Monday, Jun. 17, 1985

"Dear Andy"

I was twice fired. Will I be tagged a troublemaker? Why does my secretary resent picking up my laundry and balancing my checkbook? My boss throws temper tantrums. What do I do? Well, you could ask Andy. In a column published each Wednesday in the San Jose Mercury News, Andrew Grove, president of Intel, a semiconductor manufacturer, answers questions about the woes of the workplace. Since last October, Grove has been dealing with two letters a week in the column "High Output Management," which has been modeled after "Dear Abby."

Grove, 48, the son of a Hungarian dairyman, came to the U.S. in 1957. After working in research and development at Fairchild Camera & Instrument, he joined Intel (1984 sales: $1.6 billion) in 1968 shortly after it had been founded by two Fairchild alumni. He was named president in 1979. Despite his business success, Grove was always attracted to publishing. He has written a book on management and a textbook on semiconductors. His articles have also appeared in FORTUNE, the Wall Street Journal and the New York Times. Last summer at a party during the Democratic Convention, Grove revealed to Mercury News editors his yen to write a regular column. He reports that the editors picked up the offer before they could down another drink. Perhaps price was a reason for the haste. Grove is paid $50 a week.

While his readers are likely to include company presidents and venture capitalists, many of Grove's correspondents are young women in low-level management positions. "These are people who put paper in typewriter because they have a problem. You can almost hear their plaintiveness," he says. The most common gripe, not surprisingly, concerns bosses: "The supervisor is too dictatorial. He hassles you too much. He doesn't give enough credit. He doesn't know how to motivate." Some letters involve problems that women face in handling new executive jobs. Others ask how to deal with a subordinate who wants your job.
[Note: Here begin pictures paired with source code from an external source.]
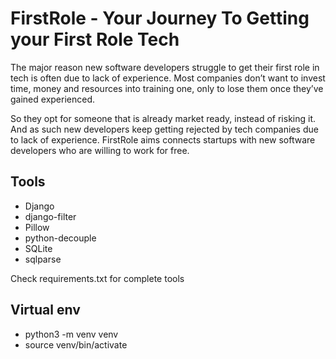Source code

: #  FirstRole - Your Journey To Getting your First Role Tech 
The major reason new software developers struggle to get their first role in tech is often due to lack of experience. Most companies don’t want to invest time, money and resources into training one, only to lose them once they’ve gained experienced. 

So they opt for someone that is already market ready, instead of risking it. And as such new developers keep getting rejected by tech companies due to lack of experience.
FirstRole aims connects startups with new software developers who are willing to work for free.

## Tools
* Django
* django-filter
* Pillow
* python-decouple
* SQLite
* sqlparse

Check requirements.txt for complete tools

## Virtual env
- python3 -m venv venv
- source venv/bin/activate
But not all plights are predictable. One senior manager wrote Grove of a recent invitation to a party at the home of one of the firm's managers. "While I was there, I noticed a group gathered outside on the patio. I guess I'm naive, but I decided to join the crowd. Well, they were smoking grass, and they had other drugs available." The reader declined to participate, but feared that "I may be too conservative." Grove firmly approved of his correspondent's actions.

Grove acknowledges his own limitations, as any credible advice columnist must do from time to time. A recent exchange went this way: "I am young, female and blond. Almost every time I deal with a male client, I'm 'hit on.' I want to be nice, but I'm finding it harder and harder to be nice to someone who talks to my breasts instead of my face." Grove's response: "Not being young, female or blond, I find myself unqualified to give you suggestions. Businesswomen, please write and tell me how you have been coping with this problem." "Dear Abby" could not have put it better.